▶ **Task statement**
Repeat the records below exactly, leaving out every picture.

▶ **Given records**
------------------------------------------------

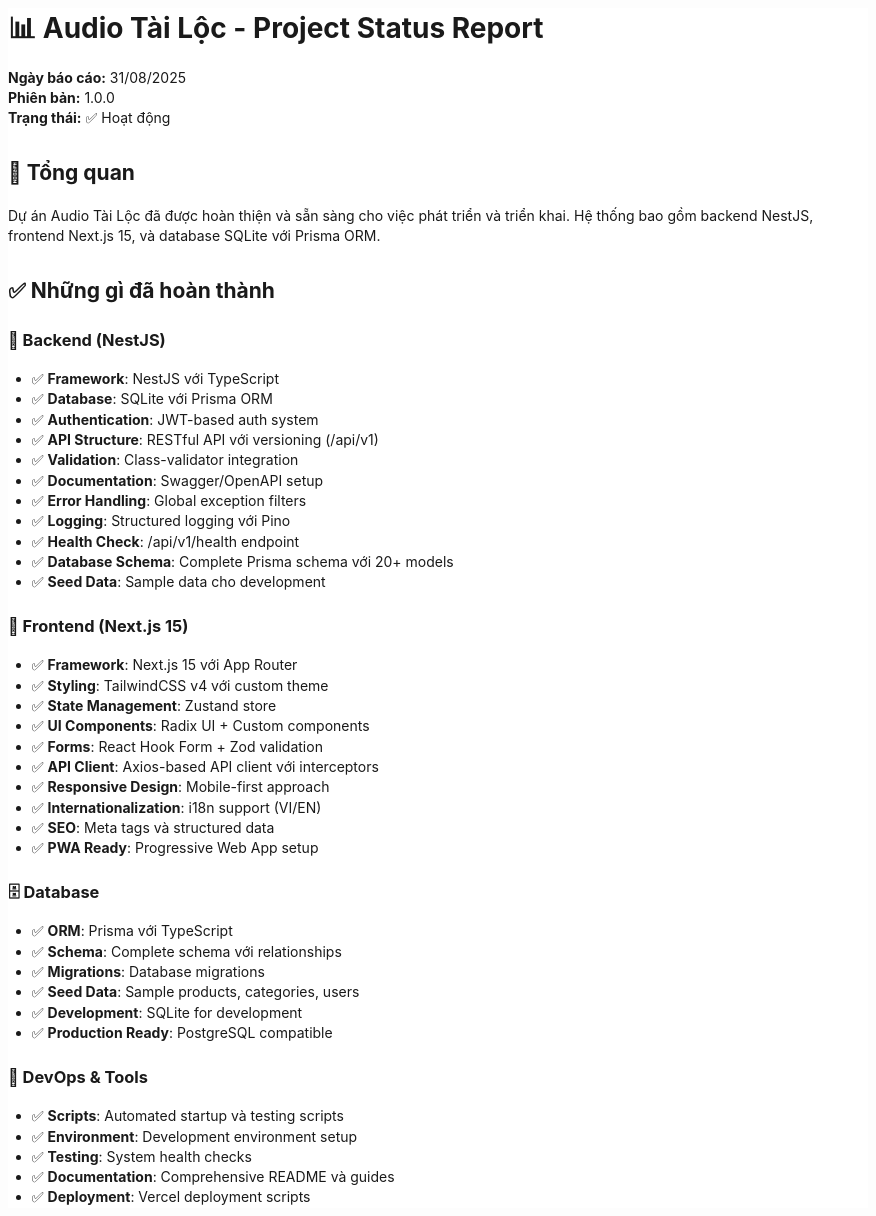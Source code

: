 # 📊 Audio Tài Lộc - Project Status Report

**Ngày báo cáo:** 31/08/2025  
**Phiên bản:** 1.0.0  
**Trạng thái:** ✅ Hoạt động

## 🎯 Tổng quan

Dự án Audio Tài Lộc đã được hoàn thiện và sẵn sàng cho việc phát triển và triển khai. Hệ thống bao gồm backend NestJS, frontend Next.js 15, và database SQLite với Prisma ORM.

## ✅ Những gì đã hoàn thành

### 🔧 Backend (NestJS)
- ✅ **Framework**: NestJS với TypeScript
- ✅ **Database**: SQLite với Prisma ORM
- ✅ **Authentication**: JWT-based auth system
- ✅ **API Structure**: RESTful API với versioning (/api/v1)
- ✅ **Validation**: Class-validator integration
- ✅ **Documentation**: Swagger/OpenAPI setup
- ✅ **Error Handling**: Global exception filters
- ✅ **Logging**: Structured logging với Pino
- ✅ **Health Check**: /api/v1/health endpoint
- ✅ **Database Schema**: Complete Prisma schema với 20+ models
- ✅ **Seed Data**: Sample data cho development

### 🎨 Frontend (Next.js 15)
- ✅ **Framework**: Next.js 15 với App Router
- ✅ **Styling**: TailwindCSS v4 với custom theme
- ✅ **State Management**: Zustand store
- ✅ **UI Components**: Radix UI + Custom components
- ✅ **Forms**: React Hook Form + Zod validation
- ✅ **API Client**: Axios-based API client với interceptors
- ✅ **Responsive Design**: Mobile-first approach
- ✅ **Internationalization**: i18n support (VI/EN)
- ✅ **SEO**: Meta tags và structured data
- ✅ **PWA Ready**: Progressive Web App setup

### 🗄️ Database
- ✅ **ORM**: Prisma với TypeScript
- ✅ **Schema**: Complete schema với relationships
- ✅ **Migrations**: Database migrations
- ✅ **Seed Data**: Sample products, categories, users
- ✅ **Development**: SQLite for development
- ✅ **Production Ready**: PostgreSQL compatible

### 🚀 DevOps & Tools
- ✅ **Scripts**: Automated startup và testing scripts
- ✅ **Environment**: Development environment setup
- ✅ **Testing**: System health checks
- ✅ **Documentation**: Comprehensive README và guides
- ✅ **Deployment**: Vercel deployment scripts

------------------------------------------------

▶ **Task response**
Source code

: # 📊 Audio Tài Lộc - Project Status Report

**Ngày báo cáo:** 31/08/2025  
**Phiên bản:** 1.0.0  
**Trạng thái:** ✅ Hoạt động

## 🎯 Tổng quan

Dự án Audio Tài Lộc đã được hoàn thiện và sẵn sàng cho việc phát triển và triển khai. Hệ thống bao gồm backend NestJS, frontend Next.js 15, và database SQLite với Prisma ORM.

## ✅ Những gì đã hoàn thành

### 🔧 Backend (NestJS)
- ✅ **Framework**: NestJS với TypeScript
- ✅ **Database**: SQLite với Prisma ORM
- ✅ **Authentication**: JWT-based auth system
- ✅ **API Structure**: RESTful API với versioning (/api/v1)
- ✅ **Validation**: Class-validator integration
- ✅ **Documentation**: Swagger/OpenAPI setup
- ✅ **Error Handling**: Global exception filters
- ✅ **Logging**: Structured logging với Pino
- ✅ **Health Check**: /api/v1/health endpoint
- ✅ **Database Schema**: Complete Prisma schema với 20+ models
- ✅ **Seed Data**: Sample data cho development

### 🎨 Frontend (Next.js 15)
- ✅ **Framework**: Next.js 15 với App Router
- ✅ **Styling**: TailwindCSS v4 với custom theme
- ✅ **State Management**: Zustand store
- ✅ **UI Components**: Radix UI + Custom components
- ✅ **Forms**: React Hook Form + Zod validation
- ✅ **API Client**: Axios-based API client với interceptors
- ✅ **Responsive Design**: Mobile-first approach
- ✅ **Internationalization**: i18n support (VI/EN)
- ✅ **SEO**: Meta tags và structured data
- ✅ **PWA Ready**: Progressive Web App setup

### 🗄️ Database
- ✅ **ORM**: Prisma với TypeScript
- ✅ **Schema**: Complete schema với relationships
- ✅ **Migrations**: Database migrations
- ✅ **Seed Data**: Sample products, categories, users
- ✅ **Development**: SQLite for development
- ✅ **Production Ready**: PostgreSQL compatible

### 🚀 DevOps & Tools
- ✅ **Scripts**: Automated startup và testing scripts
- ✅ **Environment**: Development environment setup
- ✅ **Testing**: System health checks
- ✅ **Documentation**: Comprehensive README và guides
- ✅ **Deployment**: Vercel deployment scripts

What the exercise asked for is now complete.